Lines in the following data that contain the string "avec" are to be counted. Report only their number.
*** Exercise inputs ***
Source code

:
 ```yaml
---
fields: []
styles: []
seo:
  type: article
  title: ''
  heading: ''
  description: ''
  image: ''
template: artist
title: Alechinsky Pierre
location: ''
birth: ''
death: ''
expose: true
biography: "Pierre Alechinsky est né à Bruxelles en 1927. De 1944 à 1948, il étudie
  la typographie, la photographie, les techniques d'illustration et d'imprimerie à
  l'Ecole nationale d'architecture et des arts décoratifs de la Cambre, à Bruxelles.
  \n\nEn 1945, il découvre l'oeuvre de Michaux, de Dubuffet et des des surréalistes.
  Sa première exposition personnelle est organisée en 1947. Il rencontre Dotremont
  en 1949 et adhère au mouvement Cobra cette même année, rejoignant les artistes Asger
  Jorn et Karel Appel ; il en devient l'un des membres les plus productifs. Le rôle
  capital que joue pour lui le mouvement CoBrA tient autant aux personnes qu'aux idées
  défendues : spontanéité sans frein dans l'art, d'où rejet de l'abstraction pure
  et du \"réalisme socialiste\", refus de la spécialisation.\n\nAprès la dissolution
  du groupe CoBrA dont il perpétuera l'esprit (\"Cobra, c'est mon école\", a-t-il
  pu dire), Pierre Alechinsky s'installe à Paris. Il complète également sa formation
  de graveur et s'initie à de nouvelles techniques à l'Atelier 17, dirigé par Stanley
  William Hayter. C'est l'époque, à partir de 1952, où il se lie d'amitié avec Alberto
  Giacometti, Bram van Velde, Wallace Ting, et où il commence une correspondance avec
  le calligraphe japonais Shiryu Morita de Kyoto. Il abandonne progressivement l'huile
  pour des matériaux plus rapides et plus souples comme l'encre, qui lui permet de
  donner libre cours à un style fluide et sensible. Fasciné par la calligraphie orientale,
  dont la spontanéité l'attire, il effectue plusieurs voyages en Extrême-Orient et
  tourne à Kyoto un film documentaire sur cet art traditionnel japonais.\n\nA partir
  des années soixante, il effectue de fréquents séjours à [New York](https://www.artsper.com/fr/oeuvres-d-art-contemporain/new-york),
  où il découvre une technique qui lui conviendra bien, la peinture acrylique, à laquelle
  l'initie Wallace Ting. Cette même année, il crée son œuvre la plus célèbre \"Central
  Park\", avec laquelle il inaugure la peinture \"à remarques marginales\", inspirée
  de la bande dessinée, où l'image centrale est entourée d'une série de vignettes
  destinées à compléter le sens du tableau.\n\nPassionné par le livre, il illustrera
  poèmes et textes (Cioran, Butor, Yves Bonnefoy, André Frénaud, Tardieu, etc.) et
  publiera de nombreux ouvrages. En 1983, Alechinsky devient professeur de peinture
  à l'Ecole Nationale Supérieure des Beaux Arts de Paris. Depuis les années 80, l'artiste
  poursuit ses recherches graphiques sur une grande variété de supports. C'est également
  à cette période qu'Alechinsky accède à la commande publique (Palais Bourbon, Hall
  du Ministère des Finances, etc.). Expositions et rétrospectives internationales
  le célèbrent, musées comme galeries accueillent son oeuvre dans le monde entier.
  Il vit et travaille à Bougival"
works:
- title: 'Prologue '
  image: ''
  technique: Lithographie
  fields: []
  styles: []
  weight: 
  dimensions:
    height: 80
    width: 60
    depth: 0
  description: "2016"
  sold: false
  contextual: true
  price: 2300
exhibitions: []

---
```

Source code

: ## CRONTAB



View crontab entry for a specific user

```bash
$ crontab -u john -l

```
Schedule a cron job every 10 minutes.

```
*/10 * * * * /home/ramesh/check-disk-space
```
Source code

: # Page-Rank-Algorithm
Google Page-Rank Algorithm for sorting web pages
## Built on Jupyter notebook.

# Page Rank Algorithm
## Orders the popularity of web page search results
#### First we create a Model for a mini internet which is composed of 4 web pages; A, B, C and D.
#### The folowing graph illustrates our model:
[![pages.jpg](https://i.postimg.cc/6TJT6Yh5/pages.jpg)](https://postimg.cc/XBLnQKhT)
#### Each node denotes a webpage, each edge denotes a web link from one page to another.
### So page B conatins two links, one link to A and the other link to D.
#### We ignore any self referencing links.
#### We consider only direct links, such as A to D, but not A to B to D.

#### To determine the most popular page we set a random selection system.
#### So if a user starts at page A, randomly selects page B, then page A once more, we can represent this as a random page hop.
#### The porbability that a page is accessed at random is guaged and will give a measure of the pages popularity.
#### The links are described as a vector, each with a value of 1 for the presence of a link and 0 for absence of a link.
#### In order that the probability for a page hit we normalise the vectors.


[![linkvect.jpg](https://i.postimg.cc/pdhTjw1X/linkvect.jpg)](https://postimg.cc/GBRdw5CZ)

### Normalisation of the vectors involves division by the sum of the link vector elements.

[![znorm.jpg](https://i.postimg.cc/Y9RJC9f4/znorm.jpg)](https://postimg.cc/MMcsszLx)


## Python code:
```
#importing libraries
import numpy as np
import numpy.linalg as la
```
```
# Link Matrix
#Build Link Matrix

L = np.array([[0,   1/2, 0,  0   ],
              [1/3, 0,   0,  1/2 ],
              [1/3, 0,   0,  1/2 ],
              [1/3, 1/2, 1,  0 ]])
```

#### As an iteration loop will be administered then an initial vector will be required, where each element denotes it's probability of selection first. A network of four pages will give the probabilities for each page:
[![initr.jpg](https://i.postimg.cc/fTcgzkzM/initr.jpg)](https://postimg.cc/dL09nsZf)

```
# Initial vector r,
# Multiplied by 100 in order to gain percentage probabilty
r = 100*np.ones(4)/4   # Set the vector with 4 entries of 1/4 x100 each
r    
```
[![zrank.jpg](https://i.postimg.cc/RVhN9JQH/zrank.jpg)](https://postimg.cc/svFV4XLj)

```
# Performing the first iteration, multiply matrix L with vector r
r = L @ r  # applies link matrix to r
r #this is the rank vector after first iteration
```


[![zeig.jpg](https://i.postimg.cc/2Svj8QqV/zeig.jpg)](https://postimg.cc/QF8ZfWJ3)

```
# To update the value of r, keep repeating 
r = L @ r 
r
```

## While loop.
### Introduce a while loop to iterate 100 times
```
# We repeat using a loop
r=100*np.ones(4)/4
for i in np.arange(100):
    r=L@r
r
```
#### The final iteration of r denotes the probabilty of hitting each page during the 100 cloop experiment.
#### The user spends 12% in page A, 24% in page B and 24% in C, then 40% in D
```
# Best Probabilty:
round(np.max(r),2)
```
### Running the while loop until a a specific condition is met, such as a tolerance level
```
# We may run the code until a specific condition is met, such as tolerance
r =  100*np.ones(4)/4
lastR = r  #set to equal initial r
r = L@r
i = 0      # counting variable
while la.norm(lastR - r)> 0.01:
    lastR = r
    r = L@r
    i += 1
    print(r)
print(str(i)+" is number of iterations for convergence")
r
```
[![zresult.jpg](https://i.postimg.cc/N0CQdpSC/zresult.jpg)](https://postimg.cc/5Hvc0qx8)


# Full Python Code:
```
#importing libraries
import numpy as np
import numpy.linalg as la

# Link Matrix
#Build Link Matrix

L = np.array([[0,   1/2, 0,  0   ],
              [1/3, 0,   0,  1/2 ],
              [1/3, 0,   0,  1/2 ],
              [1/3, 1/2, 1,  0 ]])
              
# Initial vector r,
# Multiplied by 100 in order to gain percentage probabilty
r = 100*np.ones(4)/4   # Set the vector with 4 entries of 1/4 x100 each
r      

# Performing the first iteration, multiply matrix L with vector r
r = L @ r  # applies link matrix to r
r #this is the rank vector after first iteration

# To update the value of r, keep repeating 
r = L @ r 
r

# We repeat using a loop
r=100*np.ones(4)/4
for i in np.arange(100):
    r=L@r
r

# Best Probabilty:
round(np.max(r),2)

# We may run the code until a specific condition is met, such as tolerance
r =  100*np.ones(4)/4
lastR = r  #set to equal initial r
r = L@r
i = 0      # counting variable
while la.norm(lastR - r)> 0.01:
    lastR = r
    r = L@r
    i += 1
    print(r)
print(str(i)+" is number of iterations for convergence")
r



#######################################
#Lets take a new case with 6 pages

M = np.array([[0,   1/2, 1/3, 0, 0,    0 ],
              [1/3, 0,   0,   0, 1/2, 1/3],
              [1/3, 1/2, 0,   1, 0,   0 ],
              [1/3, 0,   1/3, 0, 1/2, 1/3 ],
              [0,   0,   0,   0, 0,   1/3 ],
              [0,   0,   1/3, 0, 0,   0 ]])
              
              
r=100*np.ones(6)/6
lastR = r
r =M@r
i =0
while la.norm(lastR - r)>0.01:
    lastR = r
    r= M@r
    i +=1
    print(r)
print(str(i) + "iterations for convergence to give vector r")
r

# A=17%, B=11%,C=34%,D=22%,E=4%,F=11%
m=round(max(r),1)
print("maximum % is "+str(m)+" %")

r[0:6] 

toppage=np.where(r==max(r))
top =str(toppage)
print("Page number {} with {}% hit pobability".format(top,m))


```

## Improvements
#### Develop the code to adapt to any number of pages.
***
- **Response to this task**:
3